▶ [Task instructions] Begin with the line that holds "El resultado es". Write out every line from there to the end of the listing below, word for word.

▶ [Available records]
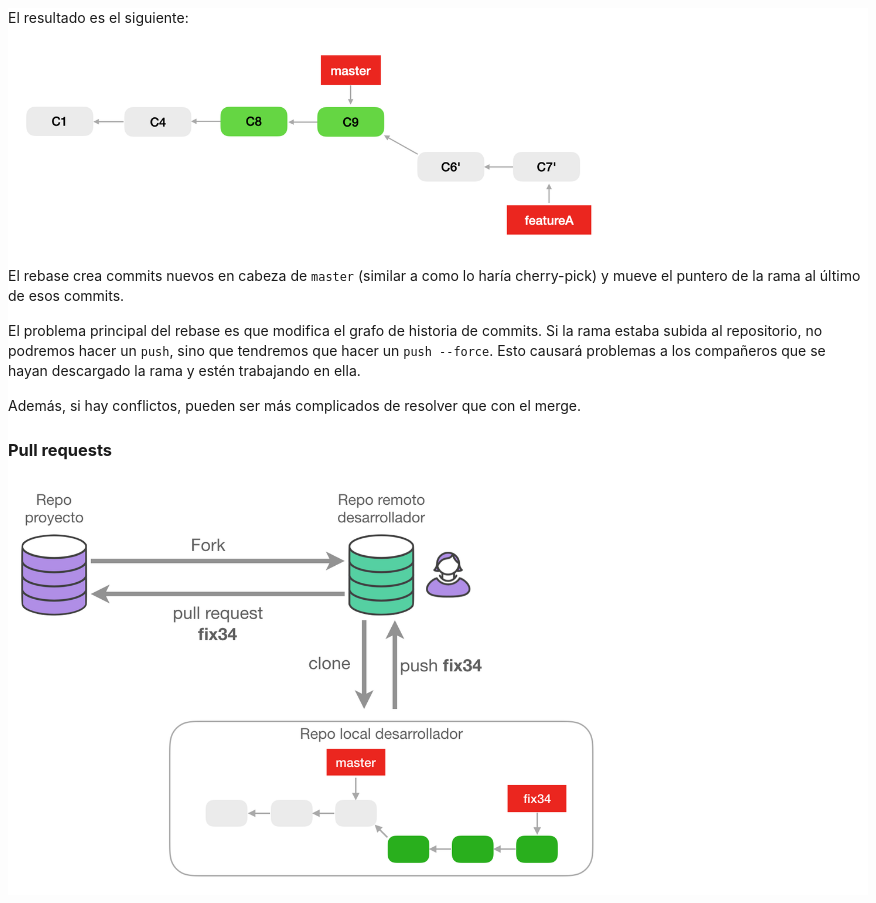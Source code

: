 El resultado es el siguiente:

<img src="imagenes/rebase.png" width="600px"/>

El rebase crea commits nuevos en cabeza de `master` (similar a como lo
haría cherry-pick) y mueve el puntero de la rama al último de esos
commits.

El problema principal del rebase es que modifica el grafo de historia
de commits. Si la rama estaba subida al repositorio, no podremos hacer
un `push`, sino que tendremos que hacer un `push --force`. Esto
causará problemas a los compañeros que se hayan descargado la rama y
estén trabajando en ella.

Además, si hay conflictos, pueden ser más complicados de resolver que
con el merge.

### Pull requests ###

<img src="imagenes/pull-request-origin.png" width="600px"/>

▶ [Problem solution]
: El resultado es el siguiente:

<img src="imagenes/rebase.png" width="600px"/>

El rebase crea commits nuevos en cabeza de `master` (similar a como lo
haría cherry-pick) y mueve el puntero de la rama al último de esos
commits.

El problema principal del rebase es que modifica el grafo de historia
de commits. Si la rama estaba subida al repositorio, no podremos hacer
un `push`, sino que tendremos que hacer un `push --force`. Esto
causará problemas a los compañeros que se hayan descargado la rama y
estén trabajando en ella.

Además, si hay conflictos, pueden ser más complicados de resolver que
con el merge.

### Pull requests ###

<img src="imagenes/pull-request-origin.png" width="600px"/>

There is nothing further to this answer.